El “Santo” no la pasaba bien en este Federal A. Parecía desorientado y la clasificación a la ronda final corría peligro. Pero el “Flaco” encarriló la máquina, se quedó con el primer lugar de su zona y luego fue dejando en el camino a cuanto rival se le ponía enfrente hasta llegar a la final.

Cagna lo devolvió a la vida; y al igual que su cuerpo técnico, está muy comprometido con la causa y esas lágrimas derramadas tras la clasificación de película contra Guaraní lo pinta de cuerpo y alma. En una entrevista con LG Deportiva, el entrenador contó sus sensaciones y palpitó la serie final.

¿Qué significa volver a dirigir después de tanto tiempo y vivir este presente con San Martín?

- La verdad que a los meses que llevo en Tucumán, en mi vuelta a dirigir, los disfruté mucho.

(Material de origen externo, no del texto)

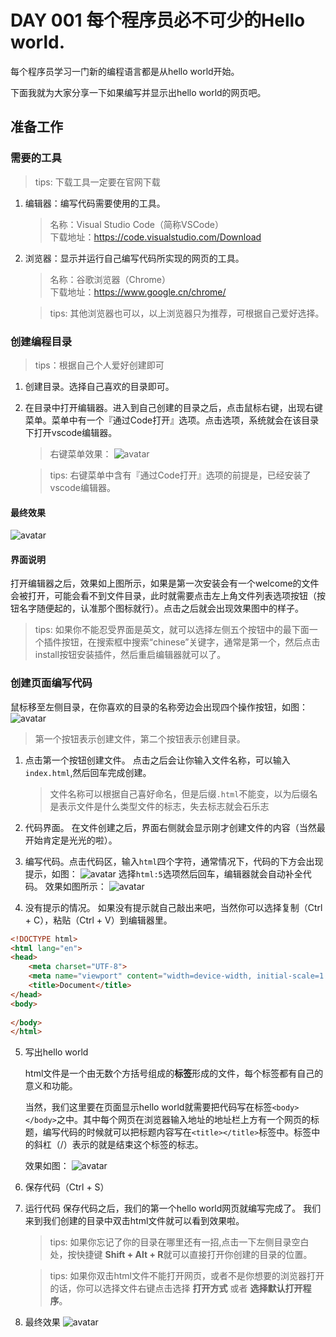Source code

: # DAY 001 每个程序员必不可少的Hello world.

每个程序员学习一门新的编程语言都是从hello world开始。

下面我就为大家分享一下如果编写并显示出hello world的网页吧。

## 准备工作

### 需要的工具
> tips: 下载工具一定要在官网下载
1. 编辑器：编写代码需要使用的工具。
    >名称：Visual Studio Code（简称VSCode）     
    >下载地址：https://code.visualstudio.com/Download
2. 浏览器：显示并运行自己编写代码所实现的网页的工具。
    >名称：谷歌浏览器（Chrome）     
    >下载地址：https://www.google.cn/chrome/
    
    > tips: 其他浏览器也可以，以上浏览器只为推荐，可根据自己爱好选择。

### 创建编程目录
> tips：根据自己个人爱好创建即可

1. 创建目录。选择自己喜欢的目录即可。
2. 在目录中打开编辑器。进入到自己创建的目录之后，点击鼠标右键，出现右键菜单。菜单中有一个『通过Code打开』选项。点击选项，系统就会在该目录下打开vscode编辑器。
    > 右键菜单效果：
    ![avatar](https://github.com/YoosonChan/learnsomething/blob/master/DAY_001/md_img/menu.png)

    > tips: 右键菜单中含有『通过Code打开』选项的前提是，已经安装了vscode编辑器。

#### 最终效果
![avatar](https://github.com/YoosonChan/learnsomething/blob/master/DAY_001/md_img/directory.png)

#### 界面说明
打开编辑器之后，效果如上图所示，如果是第一次安装会有一个welcome的文件会被打开，可能会看不到文件目录，此时就需要点击左上角文件列表选项按钮（按钮名字随便起的，认准那个图标就行）。点击之后就会出现效果图中的样子。
> tips: 如果你不能忍受界面是英文，就可以选择左侧五个按钮中的最下面一个插件按钮，在搜索框中搜索“chinese”关键字，通常是第一个，然后点击install按钮安装插件，然后重启编辑器就可以了。

### 创建页面编写代码
鼠标移至左侧目录，在你喜欢的目录的名称旁边会出现四个操作按钮，如图：
![avatar](https://github.com/YoosonChan/learnsomething/blob/master/DAY_001/md_img/create.png)
> 第一个按钮表示创建文件，第二个按钮表示创建目录。

1. 点击第一个按钮创建文件。
点击之后会让你输入文件名称，可以输入```index.html```,然后回车完成创建。
    > 文件名称可以根据自己喜好命名，但是后缀```.html```不能变，以为后缀名是表示文件是什么类型文件的标志，失去标志就会石乐志

2. 代码界面。
在文件创建之后，界面右侧就会显示刚才创建文件的内容（当然最开始肯定是光光的啦）。

3. 编写代码。点击代码区，输入```html```四个字符，通常情况下，代码的下方会出现提示，如图：
![avatar](https://github.com/YoosonChan/learnsomething/blob/master/DAY_001/md_img/html.png)
选择```html:5```选项然后回车，编辑器就会自动补全代码。
效果如图所示：
![avatar](https://github.com/YoosonChan/learnsomething/blob/master/DAY_001/md_img/init.png)

4. 没有提示的情况。
如果没有提示就自己敲出来吧，当然你可以选择复制（Ctrl + C），粘贴（Ctrl + V）到编辑器里。
``` html
<!DOCTYPE html>
<html lang="en">
<head>
    <meta charset="UTF-8">
    <meta name="viewport" content="width=device-width, initial-scale=1.0">
    <title>Document</title>
</head>
<body>
    
</body>
</html>
```

5. 写出hello world

    html文件是一个由无数个方括号组成的**标签**形成的文件，每个标签都有自己的意义和功能。

    当然，我们这里要在页面显示hello world就需要把代码写在标签```<body></body>```之中。其中每个网页在浏览器输入地址的地址栏上方有一个网页的标题，编写代码的时候就可以把标题内容写在```<title></title>```标签中。标签中的斜杠（/）表示的就是结束这个标签的标志。

    效果如图：
    ![avatar](https://github.com/YoosonChan/learnsomething/blob/master/DAY_001/md_img/hello_world.png)

6. 保存代码（Ctrl + S）

7. 运行代码
    保存代码之后，我们的第一个hello world网页就编写完成了。
    我们来到我们创建的目录中双击html文件就可以看到效果啦。
    > tips: 如果你忘记了你的目录在哪里还有一招,点击一下左侧目录空白处，按快捷键 **Shift + Alt + R**就可以直接打开你创建的目录的位置。

    > tips: 如果你双击html文件不能打开网页，或者不是你想要的浏览器打开的话，你可以选择文件右键点击选择 **打开方式** 或者 **选择默认打开程序**。
8. 最终效果
    ![avatar](https://github.com/YoosonChan/learnsomething/blob/master/DAY_001/md_img/fin.png)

Ha habido un entendimiento, un feeling con los jugadores muy bueno y, más allá de los resultados, estoy muy feliz de haber elegido a San Martín; y muy contento con este grupo de jugadores. Ojalá logremos el ascenso.

¿Qué sensaciones tenés de haber logrado que San Martín llegue a la serie decisiva?

- Una enorme felicidad. Estamos contentos; sabemos que va a ser difícil, pero el equipo está bien, viene concentrado. No podemos dejar pasar esta gran oportunidad.

¿Qué hiciste para lograr que el plantel cambie tanto y hoy tenga este lindo presente?

- No, yo no quiero hablar de eso. Sebastián (Pena) formó un gran plantel, con jugadores de experiencia y que juegan bien. Por suerte, desde que llegamos nosotros, entendieron la idea que uno pretendía, fueron agarrando confianza, el equipo fue ganando y llegamos a este momento donde estamos muy bien. Tenemos que seguir así.

¿Es fundamental sacar una buena diferencia en el primer juego o no es algo determinante?

- Es fundamental, en el sentido que hay que ganar. De local siempre hay que ganar; así iremos más tranquilos allá. No quiere decir que vayamos a esperar un mal resultado ni nada por el estilo. De visitante también vamos a ir a ganar. Pero uno pretende de local, con su gente, ganar el partido; después veremos qué pasa allá.

Jugaste muchísimas finales a lo largo de tu carrera; ¿qué les decís a tus jugadores sobre cómo se deben jugar estos partidos?

- A muerte. A las finales hay que ganarlas como sea. Igual creo que el equipo está muy bien en todo sentido. Está muy maduro, como equipo se lo ve muy bien y hay grandes individualidades. Eso va a ayudar mucho, pero las finales se ganan de cualquier manera.

Se te vio muy emocionado en varias oportunidades de tu corta estadía en Tucumán. ¿Te imaginás lo que puede pasar si el equipo logra el objetivo?

- (Risas, sus ojos toman un brillo especial y la emoción aflora nuevamente) Me imagino que puede llegar a ser algo impresionante. Trato de no pensar mucho porque se me pone la piel de gallina. Hay que estar tranquilos, ojalá podamos darle una alegría a esta gente que es maravillosa y que los jugadores también puedan disfrutarlo.